# Dvd Burner For Divx Files?



## daneadane

hey is there any dvd burner programs that work to burn divx files and even maybe staright from dvd's? thanks


----------



## Nephilim

Hi,



> hey is there any dvd burner programs that work to burn divx files



Yes. Any software that supports burning to DVDs. Just burn them as Data.




> maybe staright from dvd's?



Do you mean copying a DVD without changing format? If so, there are a whole slew of apps out there I could recommend depending on your needs


----------



## Praetor

Now if you wanted to actually make a "proper" DVD then you'll probably want to look into TMPGEnc/CCE which will let you make the source files and then something like DVDLab to author it to IFO/VOB


----------



## daneadane

ok i want to burn an avi file to watch on a dvd player how do i do this?


----------



## daneadane

i also tried dvd lab and its only mpeg files?


----------



## Nephilim

For converting an AVI to the proper DVD format you need to convert the AVI through TMPGEnc and then process it through TMPGEnc DVD Author to put in VOB,IFO,BUP format. 

After that you can burn the VIDEO_TS folder to disc with most any standard burning software if the resiulting folder is under 4.3GB.

If the folder is larger than 4.3GB you'll need to compress the files with something like DVD Shrink to fit a blank disc.

TMPGEnc:
http://www.afterdawn.com/software/video_software/video_encoders/tmpgenc.cfm

TMPGEnc DVD Author:
http://www.afterdawn.com/software/video_software/dvd-r_tools/tmpgenc_dvd_author.cfm

DVD Shrink:
http://www.afterdawn.com/software/video_software/dvd_rippers/dvd_shrink.cfm


----------



## daneadane

thanks


----------



## daneadane

when im doing the TMPGEnc wizard it says the movie is too loong to output and i was wondering if i can do the dvd shrink first or what? need help thanks


----------



## Nephilim

Hi,

Shrink only works on DVD compliant files - VOB,IFO,BUP so your AVI needs to be converted first.
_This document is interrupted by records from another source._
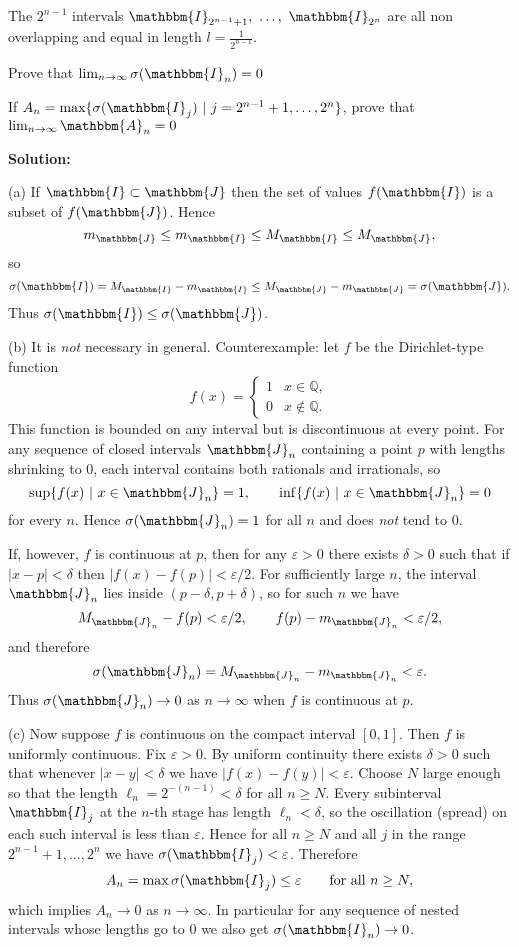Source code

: \documentclass[14pt]{extarticle}
\begin{document}
\begin{enumerate}
\begin{enumerate}
The $2^{n-1}$ intervals $\mathbbm{I}_{2^{n-1}+1}, \ \dots, \ \mathbbm{I}_{2^n}$ are all non overlapping and equal in length $l = \frac{1}{2^{n-1}}$.

Prove that $\lim_{n\to\infty} \sigma(\mathbbm{I}_n) = 0$

If $A_n = \text{max}\{\sigma(\mathbbm{I}_j) \ | \ j = 2^{n-1}+1, \dots, 2^n\}$, prove that $\lim_{n\to\infty} \mathbbm{A}_n = 0$


\end{enumerate}

\textbf{Solution:}

(a) If $\mathbbm{I}\subset\mathbbm{J}$ then the set of values $f(\mathbbm{I})$ is a subset of $f(\mathbbm{J})$. Hence
\[
m_{\mathbbm{J}}\le m_{\mathbbm{I}}\le M_{\mathbbm{I}}\le M_{\mathbbm{J}},
\]
so
\[
\sigma(\mathbbm{I})=M_{\mathbbm{I}}-m_{\mathbbm{I}}\le M_{\mathbbm{J}}-m_{\mathbbm{J}}=\sigma(\mathbbm{J}).
\]
Thus $\sigma(\mathbbm{I})\le\sigma(\mathbbm{J})$.

(b) It is \emph{not} necessary in general. Counterexample: let $f$ be the Dirichlet-type function
\[
f(x)=\begin{cases}1 & x\in\mathbb Q,\\ 0 & x\notin\mathbb Q.\end{cases}
\]
This function is bounded on any interval but is discontinuous at every point. For any sequence of closed intervals $\mathbbm{J}_n$ containing a point $p$ with lengths shrinking to $0$, each interval contains both rationals and irrationals, so
\[
\sup\{f(x) \ | \ x \in {\mathbbm{J}_n}\}=1,\qquad \inf\{f(x) \ | \ x \in {\mathbbm{J}_n}\}=0
\]
for every $n$. Hence $\sigma(\mathbbm{J}_n)=1$ for all $n$ and does \emph{not} tend to $0$.

If, however, $f$ is continuous at $p$, then for any $\varepsilon>0$ there exists $\delta>0$ such that if $|x-p|<\delta$ then $|f(x)-f(p)|<\varepsilon/2$. For sufficiently large $n$, the interval $\mathbbm{J}_n$ lies inside $(p-\delta,p+\delta)$, so for such $n$ we have
\[
M_{\mathbbm{J}_n}-f(p)<\varepsilon/2,\qquad f(p)-m_{\mathbbm{J}_n}<\varepsilon/2,
\]
and therefore
\[
\sigma(\mathbbm{J}_n)=M_{\mathbbm{J}_n}-m_{\mathbbm{J}_n}<\varepsilon.
\]
Thus $\sigma(\mathbbm{J}_n)\to0$ as $n\to\infty$ when $f$ is continuous at $p$.

(c) Now suppose $f$ is continuous on the compact interval $[0,1]$. Then $f$ is uniformly continuous. Fix $\varepsilon>0$. By uniform continuity there exists $\delta>0$ such that whenever $|x-y|<\delta$ we have $|f(x)-f(y)|<\varepsilon$. Choose $N$ large enough so that the length $\ell_n=2^{-(n-1)}<\delta$ for all $n\ge N$. Every subinterval $\mathbbm{I}_j$ at the $n$-th stage has length $\ell_n<\delta$, so the oscillation (spread) on each such interval is less than $\varepsilon$. Hence for all $n\ge N$ and all $j$ in the range $2^{n-1}+1,\dots,2^n$ we have $\sigma(\mathbbm{I}_j)<\varepsilon$. Therefore
\[
A_n=\max{\sigma(\mathbbm{I}_j)}\le\varepsilon\qquad\text{for all }n\ge N,
\]
which implies $A_n\to0$ as $n\to\infty$. In particular for any sequence of nested intervals whose lengths go to $0$ we also get $\sigma(\mathbbm{I}_n)\to0$.


\end{enumerate}
\end{document}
How large is the source file?


----------



## daneadane

714,862 kbs


----------



## Nephilim

Hi,

Do you have enough space on your hard drive for the resulting files? A 700+ MB AVI will approach 3 - 4 GB after processing


----------



## Praetor

> A 700+ MB AVI will approach 3 - 4 GB after processing


Which speaks volumes for the efficiency of MPEG2...... 
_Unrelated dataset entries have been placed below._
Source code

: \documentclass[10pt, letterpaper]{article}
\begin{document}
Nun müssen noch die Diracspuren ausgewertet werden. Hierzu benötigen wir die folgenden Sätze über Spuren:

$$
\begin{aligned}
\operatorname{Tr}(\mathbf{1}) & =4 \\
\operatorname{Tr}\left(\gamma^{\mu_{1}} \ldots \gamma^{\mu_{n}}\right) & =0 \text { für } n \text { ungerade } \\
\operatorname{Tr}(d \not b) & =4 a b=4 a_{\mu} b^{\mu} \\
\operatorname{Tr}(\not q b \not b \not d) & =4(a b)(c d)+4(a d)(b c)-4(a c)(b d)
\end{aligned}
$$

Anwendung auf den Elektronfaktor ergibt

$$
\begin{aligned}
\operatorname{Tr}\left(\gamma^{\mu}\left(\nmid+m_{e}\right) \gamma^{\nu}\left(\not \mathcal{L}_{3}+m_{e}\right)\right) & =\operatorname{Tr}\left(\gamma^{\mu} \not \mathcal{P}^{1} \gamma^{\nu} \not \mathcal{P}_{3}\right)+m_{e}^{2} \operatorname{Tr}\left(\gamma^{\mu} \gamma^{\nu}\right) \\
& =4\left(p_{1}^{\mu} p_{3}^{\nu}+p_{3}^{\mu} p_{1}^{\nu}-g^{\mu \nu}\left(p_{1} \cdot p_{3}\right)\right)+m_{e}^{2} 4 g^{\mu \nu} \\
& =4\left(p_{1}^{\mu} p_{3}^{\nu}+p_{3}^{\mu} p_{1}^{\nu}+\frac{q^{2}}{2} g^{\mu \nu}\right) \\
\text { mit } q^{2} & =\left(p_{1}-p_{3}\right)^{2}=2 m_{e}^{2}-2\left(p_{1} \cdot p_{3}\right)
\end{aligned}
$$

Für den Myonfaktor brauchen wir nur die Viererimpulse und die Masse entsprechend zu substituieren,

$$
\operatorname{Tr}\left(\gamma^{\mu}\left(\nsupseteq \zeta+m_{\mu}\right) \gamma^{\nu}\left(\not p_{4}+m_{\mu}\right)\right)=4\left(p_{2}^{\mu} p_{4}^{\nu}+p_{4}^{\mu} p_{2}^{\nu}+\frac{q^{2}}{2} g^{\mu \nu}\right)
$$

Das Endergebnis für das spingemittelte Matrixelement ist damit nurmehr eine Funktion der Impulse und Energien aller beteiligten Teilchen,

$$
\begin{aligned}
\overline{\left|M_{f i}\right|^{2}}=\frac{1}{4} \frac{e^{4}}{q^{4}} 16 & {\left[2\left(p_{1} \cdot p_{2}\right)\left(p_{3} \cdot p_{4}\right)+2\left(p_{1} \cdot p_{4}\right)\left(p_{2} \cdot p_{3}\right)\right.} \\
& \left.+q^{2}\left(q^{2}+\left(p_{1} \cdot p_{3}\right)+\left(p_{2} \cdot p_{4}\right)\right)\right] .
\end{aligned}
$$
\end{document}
> when im doing the TMPGEnc wizard it says the movie is too loong to output and I was wondering if I can do the dvd shrink first or what? need help thanks


Are you using NTFS or FAT32? Also, what does TMPGEnc say the outfile size will be? You can try and set the filsize to be a 4.7DVD and have it automatically reconfigure the bitrate (although it shouldnt be a problem, ive heard of nonstandard bitrates causing problems on some older standalones) 



> 714,862 kbs


How long is the movie (i.e., minutes & hours)


----------



## daneadane

its an hour and 38 min


----------



## Praetor

1. What filesystsem are you using? If you're using FAT32 u'll have problems going over 4GB during the encode. For starters, WHAT harddrive do you have and what OS are you using?

2. How long is the movie?


----------



## daneadane

yah and it might be the hard drive because i only have 4.65 gb's left
ill try to delete some stuff and try again


----------



## daneadane

hmm this is interesting well i deleted some stuff so i have about 10 gigs now and i also ran the tmpgenc again but this time w/ out using the wizard and it seeems to be working now it just started so i will let u guys know if it works


----------



## Praetor

hope it works out for you!


----------



## daneadane

ok i converted the file to mpeg but when i goto TMPGEnc author it says the following:

*The video resolution AAAxBBB cannot be used for a standard DVD. 

The video resolution AAAxBBB cannot be used for a standard DVD.
For a standard DVD you can only use the following resolutions: 

352x240 352x480 704x480 720x480 pixels (NTSC format only)
352x288 352x576 704x576 720x576 pixels (PAL format only)


*The video framerate xxxx fps cannot be used for a standard DVD.
You can only use the following framerate for a standard DVD: 
29.97 fps (NTSC format only)
25 fps (PAL format only)
*The video sequence header is incorrect.

The video sequence header is incorrect.
A video sequence header is necessary for every GOP in a standard DVD.


----------



## daneadane

i think ive figured out everything except the last thing w/ the gop should i just change the output interval of sequence header to 1? please help


----------



## daneadane

i also dont want to waste my time unless i get it right this time so could some one please give like step by step instructions to meet the requirements for up there ^^^ thanks alot


----------



## Nephilim

http://www.afterdawn.com/guides/archive/convert_avi_to_dvd_page_4.cfm


----------



## daneadane

it says to make the file size about 95-97% of disk capacity but mine will only go down to 120.45%???? i dont undertsand i follwed the giude perefectly?


----------



## daneadane

i figured out that other movies worked it was just that super troopers lol was too big which sucks but i tinhk half baked should work and i was wondering if the quality is like really good if i follwed the guide and did super slow thanks


----------



## Praetor

> it says to make the file size about 95-97% of disk capacity but mine will only go down to 120.45%???? I dont undertsand I follwed the giude perefectly?


Like i keep asking you ... how long is the movie?


----------